Major problems also exist when ignorant tourists to Africa transfer the parasite to non malarious areas Graham, Biologists are also using control measures, such as spraying DDT to kill mosquitoes, draining stagnant water, and using the widespread use of nets to contain the mosquito itself Herman, Because of the worsening situation, the World Health Organization WHO declared malaria control to be a global priority Limited Imagination, Firstly, the most achievable solution is to keep our environment clean. If our living atmosphere the rapidly spreading disease will surely come to an end.

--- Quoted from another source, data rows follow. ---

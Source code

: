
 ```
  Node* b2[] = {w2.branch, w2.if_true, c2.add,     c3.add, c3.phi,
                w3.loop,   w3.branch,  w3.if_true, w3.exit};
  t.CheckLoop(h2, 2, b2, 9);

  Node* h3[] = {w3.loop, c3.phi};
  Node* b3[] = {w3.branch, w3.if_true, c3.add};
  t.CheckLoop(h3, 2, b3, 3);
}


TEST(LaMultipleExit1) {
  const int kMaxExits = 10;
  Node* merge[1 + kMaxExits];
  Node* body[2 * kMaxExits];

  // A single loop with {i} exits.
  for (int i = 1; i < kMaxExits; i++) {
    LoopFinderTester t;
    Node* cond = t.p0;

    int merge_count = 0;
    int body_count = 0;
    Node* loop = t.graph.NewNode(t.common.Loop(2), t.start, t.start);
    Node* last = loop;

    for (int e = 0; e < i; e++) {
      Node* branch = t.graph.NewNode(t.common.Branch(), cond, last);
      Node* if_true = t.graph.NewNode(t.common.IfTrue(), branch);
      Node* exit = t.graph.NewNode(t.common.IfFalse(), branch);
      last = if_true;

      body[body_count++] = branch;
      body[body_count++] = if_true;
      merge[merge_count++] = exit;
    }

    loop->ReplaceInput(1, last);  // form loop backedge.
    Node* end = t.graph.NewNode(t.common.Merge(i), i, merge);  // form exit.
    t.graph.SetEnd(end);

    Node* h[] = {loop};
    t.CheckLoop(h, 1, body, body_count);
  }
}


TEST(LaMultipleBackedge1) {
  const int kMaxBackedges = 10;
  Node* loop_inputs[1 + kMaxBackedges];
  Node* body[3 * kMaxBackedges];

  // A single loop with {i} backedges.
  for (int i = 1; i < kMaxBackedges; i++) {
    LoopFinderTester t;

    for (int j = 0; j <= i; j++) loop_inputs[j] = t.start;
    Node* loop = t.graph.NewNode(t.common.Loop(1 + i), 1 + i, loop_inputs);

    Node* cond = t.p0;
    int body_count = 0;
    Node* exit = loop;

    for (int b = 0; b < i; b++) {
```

Secondly, campaigns and researches can be done to inform people to stay protected. Scientists should come up with a proper treatment to cure malaria. Furthermore, to overcome the problem of poverty, people should wear fully covered clothes and use treated nets at night. Evidently, in regions like north America and some European countries, fewer cases of malaria were reported. Welcome to the world of case studies that can bring you high grades! Here, at ACaseStudy. com, we deliver professionally written papers, and the best grades for you from your professors are guaranteed! I'm Anna.